Young people with cancer often lose friends, are not listened to at colleges, some struggle with infertility, and may also suffer from psychological problems. The professional association has therefore prepared advice on how to help this population return to society.
Cancer is diagnosed annually in 2.7 million inhabitants of the European Union, 1.3 million die of cancer, of which 2,000 are young people. Thanks to modern diagnostics and treatment, more and more oncology patients, including young ones, are surviving. In the Slovenian association of patients with lymphoma and leukemia L&L with a campaign I’ll be back therefore they draw attention to the needs of young people with cancer experience in returning to life.
Young people who get cancer basically fall into two main groups, namely young people who they are still involved in the education process, and young people who already have their own children. These groups of patients face different challenges, warns the internal oncology specialist Urška Rugelj.

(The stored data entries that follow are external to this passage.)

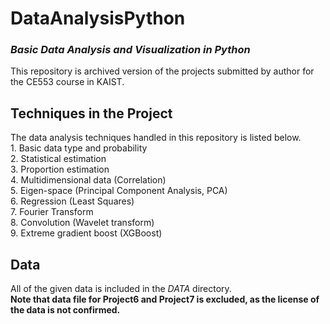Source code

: <H1>DataAnalysisPython</H1>
<H3><i>Basic Data Analysis and Visualization in Python</i></H3>

This repository is archived version of the projects submitted by author for the CE553 course in KAIST.</br>

<H2>Techniques in the Project</H2>
The data analysis techniques handled in this repository is listed below.</br>
1. Basic data type and probability</br>
2. Statistical estimation</br>
3. Proportion estimation</br>
4. Multidimensional data (Correlation)</br>
5. Eigen-space (Principal Component Analysis, PCA)</br>
6. Regression (Least Squares)</br>
7. Fourier Transform</br>
8. Convolution (Wavelet transform)</br>
9. Extreme gradient boost (XGBoost)</br>


<H2>Data</H2>
All of the given data is included in the <i>DATA</i> directory.</br>
<b>Note that data file for Project6 and Project7 is excluded, as the license of the data is not confirmed.</b></br>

Many problems and obstacles
Colleges often do not listen to students who are struggling with cancer during their education. They lose friends and they are excluded from social life. Due to the long-term consequences of cancer, young people have problems in continuing their education, psychological consequences, and they also struggle with infertility, added Rugelj. Meanwhile, the main problem for the patient’s parents is taking care of their children, because even after they are cured, they have to deal with the long-term consequences. Problems in the partner relationship and fear of recurrence of the disease also often occur.
Executive director of the association Kristina Modic it also points to the lack of professional support for young people between the ages of 18 and 35. “We have psychologists for children with cancer, we have psychologists for adults, and there are not many experienced psychologists for this age group, therefore they are the psychological distress of this group is very great,” she emphasized.
Cancer can also have economic consequences
Meanwhile, according to experts, all young cancer patients also struggle with other forms of discrimination. Author of the initiative on the right to be forgotten and president of the association of patients with lymphoma and leukemia Jaka Cepec he emphasized the issue of the economic consequences of the disease, which affects children and younger people later. In doing so, he emphasized that currently data on concrete economic consequences are not available, therefore it is even more difficult to present the needs to legislators.
According to him, the right to be forgotten is a very symbolic right of former cancer patients to keep silent about the fact that they are have ever been sick. “Hiding this fact would probably make it easier for us to get life insurance to some extent, which they are can be very important in mortgage loans, i.e. when we as young people want to solve our housing issue,” Cepec said. He emphasized that, meanwhile, the right to be forgotten is given to young people who they are cancer survivors, it can also help with employment, because they are very often faced with discrimination in this area.